[ACTIVITY]: If a line in the data below contains the word "false", copy it out.
** INPUT MATERIAL follows **
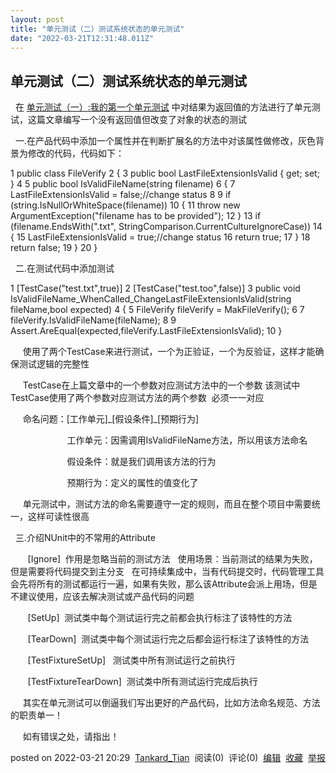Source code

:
 ```yaml
---
layout: post
title: "单元测试（二）测试系统状态的单元测试"
date: "2022-03-21T12:31:48.011Z"
---
```

单元测试（二）测试系统状态的单元测试
------------------

  在 [单元测试（一）:我的第一个单元测试](https://www.cnblogs.com/Tankard-tian/p/16031187.html "单元测试(一)：我的第一个单元测试") 中对结果为返回值的方法进行了单元测试，这篇文章编写一个没有返回值但改变了对象的状态的测试

  一.在产品代码中添加一个属性并在判断扩展名的方法中对该属性做修改，灰色背景为修改的代码，代码如下：

 1     public class FileVerify 2     {
 3         public bool LastFileExtensionIsValid { get; set; }
 4 
 5         public bool IsValidFileName(string filename) 6         {
 7             LastFileExtensionIsValid = false;//change status
 8 
 9             if (string.IsNullOrWhiteSpace(filename))
10 {
11                 throw new ArgumentException("filename has to be provided");
12 }
13             if (filename.EndsWith(".txt", StringComparison.CurrentCultureIgnoreCase))
14 {
15                 LastFileExtensionIsValid = true;//change status
16                 return true;
17 }
18             return false;
19 }
20     }

  二.在测试代码中添加测试

 1         \[TestCase("test.txt",true)\]
 2         \[TestCase("test.too",false)\]
 3         public void IsValidFileName\_WhenCalled\_ChangeLastFileExtensionIsValid(string fileName,bool expected) 4         {
 5             FileVerify fileVerify = MakFileVerify(); 6 
 7             fileVerify.IsValidFileName(fileName);
 8 
 9             Assert.AreEqual(expected,fileVerify.LastFileExtensionIsValid);
10         }

     使用了两个TestCase来进行测试，一个为正验证，一个为反验证，这样才能确保测试逻辑的完整性

     TestCase在上篇文章中的一个参数对应测试方法中的一个参数 该测试中TestCase使用了两个参数对应测试方法的两个参数  必须一一对应

     命名问题：\[工作单元\]\_\[假设条件\]\_\[预期行为\] 

                       工作单元：因需调用IsValidFileName方法，所以用该方法命名

                       假设条件：就是我们调用该方法的行为

                       预期行为：定义的属性的值变化了

     单元测试中，测试方法的命名需要遵守一定的规则，而且在整个项目中需要统一，这样可读性很高

  三.介绍NUnit中的不常用的Attribute

       \[Ignore\]  作用是忽略当前的测试方法   使用场景：当前测试的结果为失败，但是需要将代码提交到主分支   在可持续集成中，当有代码提交时，代码管理工具会先将所有的测试都运行一遍，如果有失败，那么该Attribute会派上用场，但是不建议使用，应该去解决测试或产品代码的问题

       \[SetUp\]  测试类中每个测试运行完之前都会执行标注了该特性的方法

       \[TearDown\]  测试类中每个测试运行完之后都会运行标注了该特性的方法

       \[TestFixtureSetUp\]   测试类中所有测试运行之前执行

       \[TestFixtureTearDown\]  测试类中所有测试运行完成后执行

     其实在单元测试可以倒逼我们写出更好的产品代码，比如方法命名规范、方法的职责单一！

     如有错误之处，请指出！

posted on 2022-03-21 20:29  [Tankard\_Tian](https://www.cnblogs.com/Tankard-tian/)  阅读(0)  评论(0)  [编辑](https://i.cnblogs.com/EditPosts.aspx?postid=16036390)  [收藏](javascript:void(0))  [举报](javascript:void(0))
** End of INPUT MATERIAL **
[YOUR RESPONSE]:
 7             LastFileExtensionIsValid = false;//change status
18             return false;
 2         \[TestCase("test.too",false)\]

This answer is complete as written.